One way to address this challenge is by providing natural language explanations for logical rules, which enhance accessibility and usability, aid KG management in cross-disciplinary contexts, and improve transparency for researchers and practitioners. Pre-defined templates can generate such explanations, but this approach is not scalable, as it is impractical to manually extract all logical rules from a large KG and define templates for each. To handle unseen rules, solutions leveraging large language models (LLMs) are promising due to LLMs’ generative abilities and generalization capability. Related work has focused on natural language generation from logical forms [21,5], natural language generation from KGs [16], encoding and translating natural rules [6,1], and rule-based reasoning with LLMs [15,22].

To the best of our knowledge, this is the first work to examine the effectiveness of LLMs in generating natural language explanations for logical rules. We mined the rules by the AMIE 3.5.1 algorithm, the latest version released in 2024, using the widely used cross-domain benchmark dataset FB15k-237 [4] and two properly preprocessed large-scale variants of the Freebase dataset, FB-CVTREV and FB+CVT-REV [18] (Section 2). We investigated a range of prompting strategies, such as zero and few-shot prompting [10], incorporating an instance of the rule, including variable entity types and Chain-of-Thought (CoT) reasoning [20] (Section 3). To evaluate the quality of the generated explanations, we conducted detailed human evaluations based on criteria such as correctness, clarity, and hallucination.
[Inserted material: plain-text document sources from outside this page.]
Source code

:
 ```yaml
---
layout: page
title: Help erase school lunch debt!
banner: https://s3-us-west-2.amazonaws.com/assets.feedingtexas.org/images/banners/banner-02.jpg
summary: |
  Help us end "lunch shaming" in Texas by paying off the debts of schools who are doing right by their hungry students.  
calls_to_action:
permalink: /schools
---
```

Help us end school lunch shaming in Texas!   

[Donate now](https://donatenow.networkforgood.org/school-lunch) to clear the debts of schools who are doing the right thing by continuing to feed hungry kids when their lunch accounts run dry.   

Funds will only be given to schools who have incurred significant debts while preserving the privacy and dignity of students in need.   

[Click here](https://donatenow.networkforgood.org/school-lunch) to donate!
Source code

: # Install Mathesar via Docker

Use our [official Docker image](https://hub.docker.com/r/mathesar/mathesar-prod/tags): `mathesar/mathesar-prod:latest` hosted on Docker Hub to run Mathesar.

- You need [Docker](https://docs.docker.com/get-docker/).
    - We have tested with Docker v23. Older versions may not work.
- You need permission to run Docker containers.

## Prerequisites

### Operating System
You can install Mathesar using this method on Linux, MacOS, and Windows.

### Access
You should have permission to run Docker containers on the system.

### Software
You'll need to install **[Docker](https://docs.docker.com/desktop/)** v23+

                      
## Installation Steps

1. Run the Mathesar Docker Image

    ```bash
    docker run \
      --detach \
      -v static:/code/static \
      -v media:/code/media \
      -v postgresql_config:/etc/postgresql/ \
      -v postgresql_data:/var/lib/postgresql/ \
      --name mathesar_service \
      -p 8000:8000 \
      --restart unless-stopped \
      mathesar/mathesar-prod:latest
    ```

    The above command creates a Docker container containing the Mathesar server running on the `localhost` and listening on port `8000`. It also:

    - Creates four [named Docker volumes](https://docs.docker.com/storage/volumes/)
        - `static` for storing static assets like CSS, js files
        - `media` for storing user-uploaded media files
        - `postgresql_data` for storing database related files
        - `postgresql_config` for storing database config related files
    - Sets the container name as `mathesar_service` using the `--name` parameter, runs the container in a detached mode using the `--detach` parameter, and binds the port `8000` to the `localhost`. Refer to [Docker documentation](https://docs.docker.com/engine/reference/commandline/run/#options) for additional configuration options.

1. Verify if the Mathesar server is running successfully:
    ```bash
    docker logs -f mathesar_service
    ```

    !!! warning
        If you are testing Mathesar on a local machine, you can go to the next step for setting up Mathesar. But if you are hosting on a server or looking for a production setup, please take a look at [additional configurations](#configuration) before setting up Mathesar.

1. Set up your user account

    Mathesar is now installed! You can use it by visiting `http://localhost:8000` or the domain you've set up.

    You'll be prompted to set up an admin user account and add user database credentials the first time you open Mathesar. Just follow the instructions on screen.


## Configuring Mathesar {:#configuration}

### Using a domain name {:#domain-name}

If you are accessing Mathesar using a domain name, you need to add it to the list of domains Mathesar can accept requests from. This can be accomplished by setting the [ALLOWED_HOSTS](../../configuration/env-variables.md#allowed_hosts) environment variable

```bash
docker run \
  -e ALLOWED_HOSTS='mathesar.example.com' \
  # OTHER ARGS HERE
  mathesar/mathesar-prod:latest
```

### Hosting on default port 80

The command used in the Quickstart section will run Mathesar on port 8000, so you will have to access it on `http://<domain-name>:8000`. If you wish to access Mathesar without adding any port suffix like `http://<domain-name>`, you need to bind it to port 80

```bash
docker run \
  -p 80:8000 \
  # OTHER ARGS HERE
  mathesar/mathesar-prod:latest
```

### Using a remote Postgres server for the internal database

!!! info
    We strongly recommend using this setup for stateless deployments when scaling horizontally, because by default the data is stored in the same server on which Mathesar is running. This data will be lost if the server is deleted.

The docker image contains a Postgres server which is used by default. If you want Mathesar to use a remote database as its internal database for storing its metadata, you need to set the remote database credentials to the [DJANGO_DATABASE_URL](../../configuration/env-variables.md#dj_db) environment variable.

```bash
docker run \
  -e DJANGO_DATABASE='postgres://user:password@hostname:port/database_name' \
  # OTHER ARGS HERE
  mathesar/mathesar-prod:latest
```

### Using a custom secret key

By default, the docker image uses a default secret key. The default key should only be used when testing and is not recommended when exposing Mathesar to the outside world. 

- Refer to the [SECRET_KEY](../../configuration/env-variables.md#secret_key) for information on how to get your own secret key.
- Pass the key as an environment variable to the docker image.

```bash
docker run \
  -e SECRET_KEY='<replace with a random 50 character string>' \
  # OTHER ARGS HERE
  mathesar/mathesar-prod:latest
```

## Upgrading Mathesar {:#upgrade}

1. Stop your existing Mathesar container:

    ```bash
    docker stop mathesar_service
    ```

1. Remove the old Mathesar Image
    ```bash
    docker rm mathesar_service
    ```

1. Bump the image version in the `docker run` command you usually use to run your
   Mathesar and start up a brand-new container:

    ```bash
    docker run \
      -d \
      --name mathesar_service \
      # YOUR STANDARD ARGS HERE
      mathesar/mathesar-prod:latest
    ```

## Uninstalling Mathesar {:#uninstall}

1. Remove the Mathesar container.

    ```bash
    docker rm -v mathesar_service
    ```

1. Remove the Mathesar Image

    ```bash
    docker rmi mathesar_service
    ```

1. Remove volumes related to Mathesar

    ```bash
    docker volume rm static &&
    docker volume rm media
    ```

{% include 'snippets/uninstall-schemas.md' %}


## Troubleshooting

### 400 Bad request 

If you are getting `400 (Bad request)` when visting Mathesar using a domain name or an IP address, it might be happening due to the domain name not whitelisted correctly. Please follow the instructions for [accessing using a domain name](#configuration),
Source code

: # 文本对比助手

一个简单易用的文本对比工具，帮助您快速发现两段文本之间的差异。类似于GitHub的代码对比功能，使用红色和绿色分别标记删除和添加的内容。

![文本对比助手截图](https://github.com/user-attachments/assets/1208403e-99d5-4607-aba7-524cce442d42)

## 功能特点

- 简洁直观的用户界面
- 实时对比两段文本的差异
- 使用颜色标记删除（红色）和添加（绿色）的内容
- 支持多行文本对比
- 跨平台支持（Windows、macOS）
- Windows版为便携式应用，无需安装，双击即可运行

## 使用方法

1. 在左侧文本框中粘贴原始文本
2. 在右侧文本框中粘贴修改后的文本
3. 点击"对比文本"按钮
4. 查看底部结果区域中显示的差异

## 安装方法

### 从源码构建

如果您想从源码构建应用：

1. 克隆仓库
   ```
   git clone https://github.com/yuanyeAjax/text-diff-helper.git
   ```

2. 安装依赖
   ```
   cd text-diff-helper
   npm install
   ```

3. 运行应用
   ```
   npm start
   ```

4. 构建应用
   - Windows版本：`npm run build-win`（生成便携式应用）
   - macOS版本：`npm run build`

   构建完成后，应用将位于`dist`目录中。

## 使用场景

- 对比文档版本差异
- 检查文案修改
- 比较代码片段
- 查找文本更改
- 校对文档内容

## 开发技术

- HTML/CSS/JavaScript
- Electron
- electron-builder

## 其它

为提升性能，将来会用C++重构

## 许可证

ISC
Additionally, we explored the potential of LLM-as-ajudge [23] for this task (Section 4). Our findings indicate that combining CoT prompting with variable type information yields the most accurate and readable explanations. Overall, our findings highlight a promising direction for this task. We conclude the work and outline potential avenues for future research in Section 5. All the scripts and data produced from this work are available from our GitHub repository at https://github.com/idirlab/KGRule2NL.

Phase 2: Utilizing Variable Entity Types in The Prompt This phase initially incorporated rule instantiations into the prompt design. However, analysis of the generated explanations revealed persistent limitations in the model’s ability to identify variable entity types, leading us to adopt integration of these types in the prompt. For instance, in the rule ?b /time/event/instance_of_recurring_event World Series => World Series /sports/sports_championship/events ?b, World Series is a constant entity and ?b is a variable entity. In Freebase datasets, entities can belong to multiple types. Consequently, each variable entity is associated with a list of types. Given an edge type and its edge instances, there is almost a function that maps from the edge type to a type that all subjects in the edge instances belong to, and similarly, almost such a function for objects[18]. For the example above, the variable ?b’s types are either /time/event or /sports/sports_championship_event. For this phase, three annotators annotated 100 rules, rules with the highest head coverage, 50 top rules from FB-CVT-REV, and 50 from FB+CVT-REV. Unlike the previous phase, the annotators were asked to complete metric evaluations for explanations from both prompts, the zero-shot prompt as our baseline, and the prompt incorporating variable type. As discussed in Section 4, our findings show that providing variable type information significantly improved the model’s performance in generating accurate explanations.